**Entries shown:**
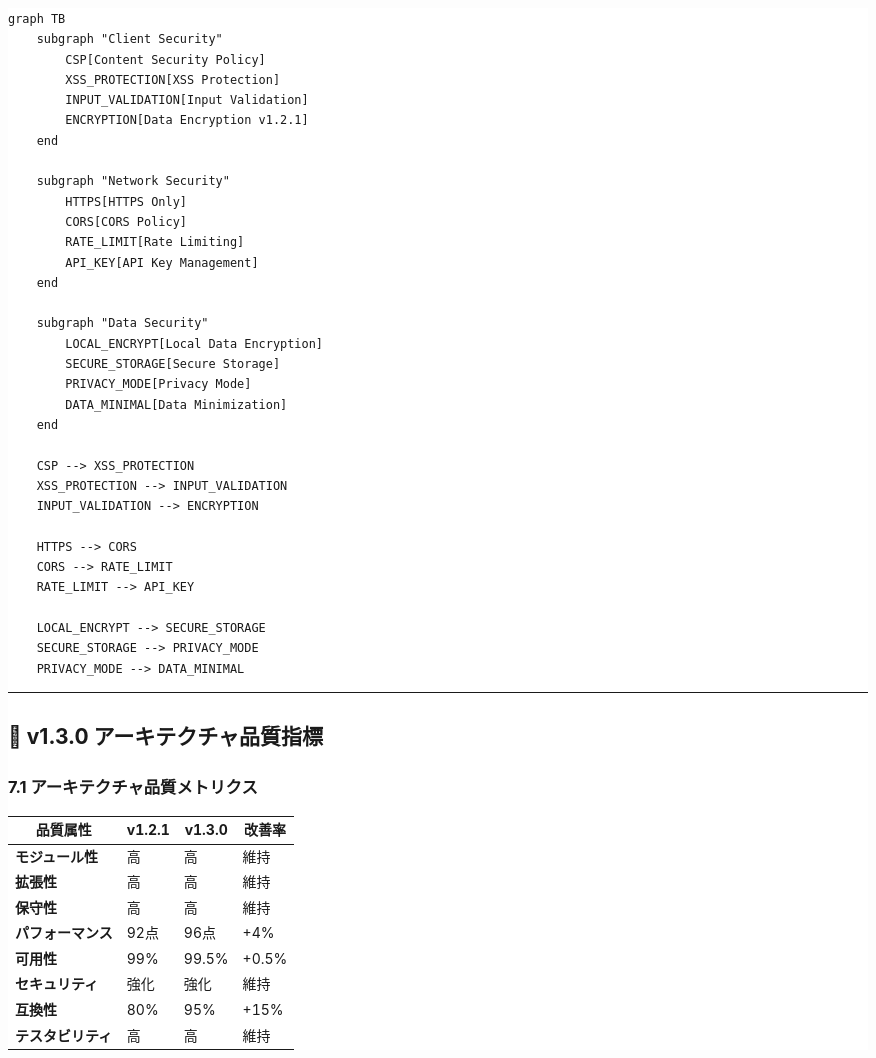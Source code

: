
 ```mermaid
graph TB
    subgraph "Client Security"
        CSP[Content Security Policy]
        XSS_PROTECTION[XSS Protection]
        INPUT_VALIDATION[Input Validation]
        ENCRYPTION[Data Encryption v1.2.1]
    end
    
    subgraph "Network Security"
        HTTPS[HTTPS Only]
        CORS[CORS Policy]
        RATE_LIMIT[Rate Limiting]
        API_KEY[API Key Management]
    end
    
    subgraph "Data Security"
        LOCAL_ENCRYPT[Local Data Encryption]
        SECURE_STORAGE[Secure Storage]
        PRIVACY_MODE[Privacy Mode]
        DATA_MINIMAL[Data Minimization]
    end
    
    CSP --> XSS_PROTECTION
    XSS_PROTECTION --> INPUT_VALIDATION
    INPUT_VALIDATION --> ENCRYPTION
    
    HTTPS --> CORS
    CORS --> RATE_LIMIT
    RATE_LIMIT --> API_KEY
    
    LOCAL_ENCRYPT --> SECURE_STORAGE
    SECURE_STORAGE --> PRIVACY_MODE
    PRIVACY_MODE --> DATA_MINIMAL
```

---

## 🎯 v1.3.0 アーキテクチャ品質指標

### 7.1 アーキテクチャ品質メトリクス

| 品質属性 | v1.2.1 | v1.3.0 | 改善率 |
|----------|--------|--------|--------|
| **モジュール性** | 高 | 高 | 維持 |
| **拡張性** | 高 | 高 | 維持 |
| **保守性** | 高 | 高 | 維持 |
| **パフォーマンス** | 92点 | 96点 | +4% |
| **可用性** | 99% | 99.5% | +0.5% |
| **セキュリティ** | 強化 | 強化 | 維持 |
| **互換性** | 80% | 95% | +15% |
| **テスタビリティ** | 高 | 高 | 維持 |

--

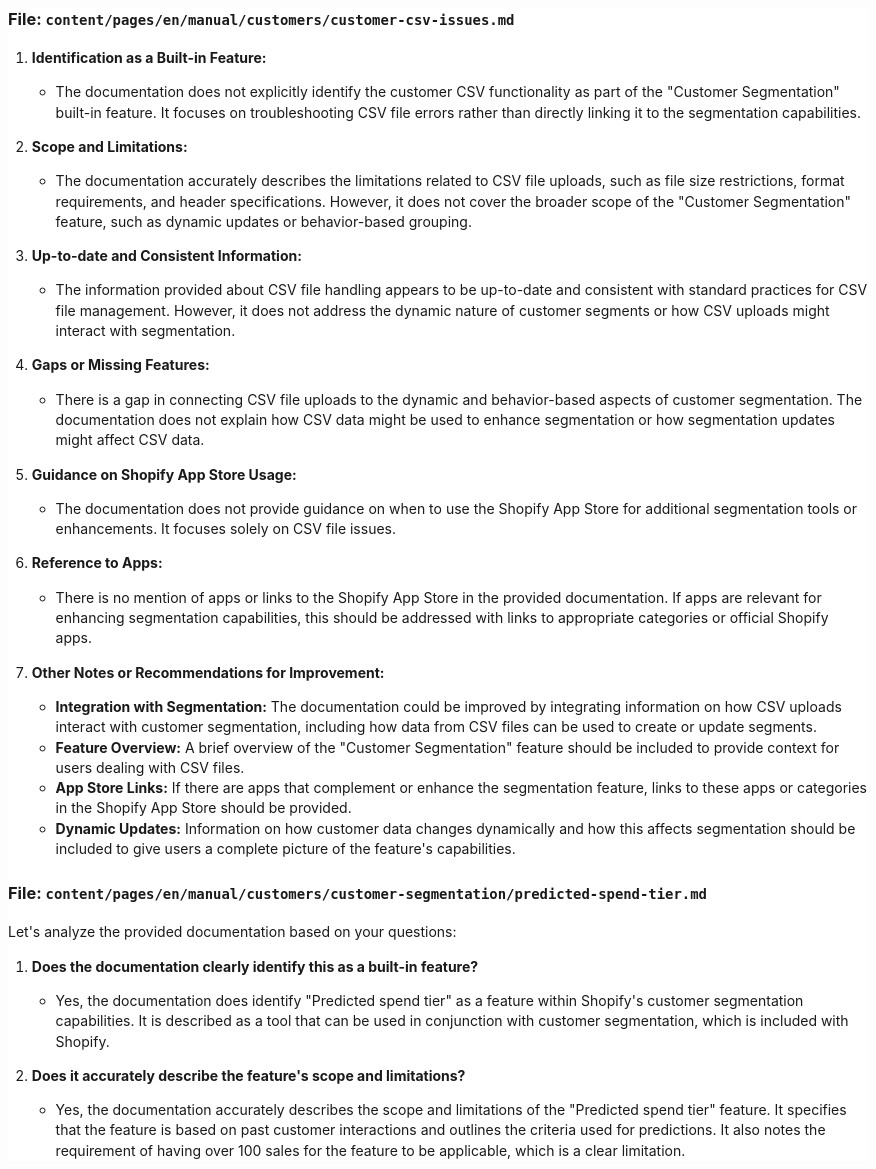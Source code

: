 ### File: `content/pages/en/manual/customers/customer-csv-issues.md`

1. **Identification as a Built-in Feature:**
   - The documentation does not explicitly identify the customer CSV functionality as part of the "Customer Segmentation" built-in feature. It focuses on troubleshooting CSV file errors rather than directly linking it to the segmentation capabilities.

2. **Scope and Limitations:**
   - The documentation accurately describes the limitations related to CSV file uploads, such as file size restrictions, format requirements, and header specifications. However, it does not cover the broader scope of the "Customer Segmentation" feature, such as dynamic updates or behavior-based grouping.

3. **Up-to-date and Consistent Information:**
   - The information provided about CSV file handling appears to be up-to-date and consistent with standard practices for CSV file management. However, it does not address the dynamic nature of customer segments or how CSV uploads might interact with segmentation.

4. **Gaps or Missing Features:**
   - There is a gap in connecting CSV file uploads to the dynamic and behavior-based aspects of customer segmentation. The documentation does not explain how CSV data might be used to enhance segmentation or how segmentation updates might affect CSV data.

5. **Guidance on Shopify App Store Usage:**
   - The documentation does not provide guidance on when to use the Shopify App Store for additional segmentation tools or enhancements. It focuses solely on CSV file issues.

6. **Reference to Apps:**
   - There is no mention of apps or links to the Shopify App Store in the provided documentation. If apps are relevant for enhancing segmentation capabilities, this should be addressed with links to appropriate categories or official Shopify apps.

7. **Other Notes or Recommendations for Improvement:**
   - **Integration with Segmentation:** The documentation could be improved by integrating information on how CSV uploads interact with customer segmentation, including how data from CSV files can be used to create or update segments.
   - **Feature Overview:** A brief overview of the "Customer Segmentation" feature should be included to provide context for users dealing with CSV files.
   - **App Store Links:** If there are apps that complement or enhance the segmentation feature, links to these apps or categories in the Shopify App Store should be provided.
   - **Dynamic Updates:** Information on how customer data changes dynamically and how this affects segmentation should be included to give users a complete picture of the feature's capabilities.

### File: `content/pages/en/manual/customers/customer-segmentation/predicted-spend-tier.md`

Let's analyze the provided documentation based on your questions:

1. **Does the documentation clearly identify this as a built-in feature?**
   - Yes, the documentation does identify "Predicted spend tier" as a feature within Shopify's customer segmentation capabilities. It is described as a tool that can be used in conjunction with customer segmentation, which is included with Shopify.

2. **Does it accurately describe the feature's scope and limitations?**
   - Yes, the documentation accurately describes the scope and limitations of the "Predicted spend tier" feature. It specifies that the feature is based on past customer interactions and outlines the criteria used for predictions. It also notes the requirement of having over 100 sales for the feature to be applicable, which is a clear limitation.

**Task to carry out:** With the line holding "1. **Identification as a Built-in Feature:**" as the first and the line holding "6. **Reference to Apps:**" as the last, set down that range of the entries above exactly, and nothing else.

**Answer space:**
1. **Identification as a Built-in Feature:**
   - The documentation does not explicitly identify the customer CSV functionality as part of the "Customer Segmentation" built-in feature. It focuses on troubleshooting CSV file errors rather than directly linking it to the segmentation capabilities.

2. **Scope and Limitations:**
   - The documentation accurately describes the limitations related to CSV file uploads, such as file size restrictions, format requirements, and header specifications. However, it does not cover the broader scope of the "Customer Segmentation" feature, such as dynamic updates or behavior-based grouping.

3. **Up-to-date and Consistent Information:**
   - The information provided about CSV file handling appears to be up-to-date and consistent with standard practices for CSV file management. However, it does not address the dynamic nature of customer segments or how CSV uploads might interact with segmentation.

4. **Gaps or Missing Features:**
   - There is a gap in connecting CSV file uploads to the dynamic and behavior-based aspects of customer segmentation. The documentation does not explain how CSV data might be used to enhance segmentation or how segmentation updates might affect CSV data.

5. **Guidance on Shopify App Store Usage:**
   - The documentation does not provide guidance on when to use the Shopify App Store for additional segmentation tools or enhancements. It focuses solely on CSV file issues.

6. **Reference to Apps:**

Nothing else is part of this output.